* **Task brief**
Check every line of the entries below for "item", and copy the lines that have it.

### Supplied entries ###

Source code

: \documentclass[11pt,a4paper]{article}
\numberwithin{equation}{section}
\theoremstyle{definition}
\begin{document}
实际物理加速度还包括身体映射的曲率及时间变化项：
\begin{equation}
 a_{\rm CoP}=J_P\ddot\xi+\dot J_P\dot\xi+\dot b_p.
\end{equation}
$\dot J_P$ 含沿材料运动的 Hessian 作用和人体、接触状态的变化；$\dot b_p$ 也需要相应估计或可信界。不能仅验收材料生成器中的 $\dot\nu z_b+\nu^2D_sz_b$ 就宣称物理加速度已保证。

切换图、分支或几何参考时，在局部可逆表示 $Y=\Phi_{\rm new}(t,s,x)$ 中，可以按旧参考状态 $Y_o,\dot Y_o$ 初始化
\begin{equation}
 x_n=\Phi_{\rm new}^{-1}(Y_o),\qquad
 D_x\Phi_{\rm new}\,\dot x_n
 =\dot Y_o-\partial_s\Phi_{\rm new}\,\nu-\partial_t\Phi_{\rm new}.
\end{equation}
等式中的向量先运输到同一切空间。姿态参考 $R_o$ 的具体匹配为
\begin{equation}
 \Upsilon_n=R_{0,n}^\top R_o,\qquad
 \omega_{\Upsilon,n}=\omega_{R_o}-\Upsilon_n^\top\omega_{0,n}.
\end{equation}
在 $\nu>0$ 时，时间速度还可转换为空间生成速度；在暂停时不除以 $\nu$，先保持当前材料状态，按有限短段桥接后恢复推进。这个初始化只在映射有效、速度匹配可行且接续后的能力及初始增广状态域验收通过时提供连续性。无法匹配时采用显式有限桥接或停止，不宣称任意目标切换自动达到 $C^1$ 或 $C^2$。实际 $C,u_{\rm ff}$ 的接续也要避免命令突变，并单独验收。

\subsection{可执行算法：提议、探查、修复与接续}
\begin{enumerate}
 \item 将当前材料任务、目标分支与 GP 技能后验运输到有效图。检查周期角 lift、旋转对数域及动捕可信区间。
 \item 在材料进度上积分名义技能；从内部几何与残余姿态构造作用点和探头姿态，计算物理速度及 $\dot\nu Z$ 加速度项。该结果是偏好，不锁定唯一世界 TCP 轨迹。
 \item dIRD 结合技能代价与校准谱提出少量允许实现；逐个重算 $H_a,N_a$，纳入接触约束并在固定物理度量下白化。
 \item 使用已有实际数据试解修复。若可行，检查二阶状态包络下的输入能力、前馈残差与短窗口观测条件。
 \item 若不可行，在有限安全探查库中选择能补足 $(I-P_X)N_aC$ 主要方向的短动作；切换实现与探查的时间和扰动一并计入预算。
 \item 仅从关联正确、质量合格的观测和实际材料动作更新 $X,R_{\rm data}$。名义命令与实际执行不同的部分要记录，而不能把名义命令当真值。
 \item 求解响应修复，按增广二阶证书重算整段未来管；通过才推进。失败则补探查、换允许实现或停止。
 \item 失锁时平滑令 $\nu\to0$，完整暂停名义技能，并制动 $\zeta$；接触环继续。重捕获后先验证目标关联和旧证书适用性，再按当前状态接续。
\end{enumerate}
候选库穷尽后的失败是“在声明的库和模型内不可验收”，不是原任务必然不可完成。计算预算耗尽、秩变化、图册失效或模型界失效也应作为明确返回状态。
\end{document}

###

* **Response to this exercise**
 \item 将当前材料任务、目标分支与 GP 技能后验运输到有效图。检查周期角 lift、旋转对数域及动捕可信区间。
 \item 在材料进度上积分名义技能；从内部几何与残余姿态构造作用点和探头姿态，计算物理速度及 $\dot\nu Z$ 加速度项。该结果是偏好，不锁定唯一世界 TCP 轨迹。
 \item dIRD 结合技能代价与校准谱提出少量允许实现；逐个重算 $H_a,N_a$，纳入接触约束并在固定物理度量下白化。
 \item 使用已有实际数据试解修复。若可行，检查二阶状态包络下的输入能力、前馈残差与短窗口观测条件。
 \item 若不可行，在有限安全探查库中选择能补足 $(I-P_X)N_aC$ 主要方向的短动作；切换实现与探查的时间和扰动一并计入预算。
 \item 仅从关联正确、质量合格的观测和实际材料动作更新 $X,R_{\rm data}$。名义命令与实际执行不同的部分要记录，而不能把名义命令当真值。
 \item 求解响应修复，按增广二阶证书重算整段未来管；通过才推进。失败则补探查、换允许实现或停止。
 \item 失锁时平滑令 $\nu\to0$，完整暂停名义技能，并制动 $\zeta$；接触环继续。重捕获后先验证目标关联和旧证书适用性，再按当前状态接续。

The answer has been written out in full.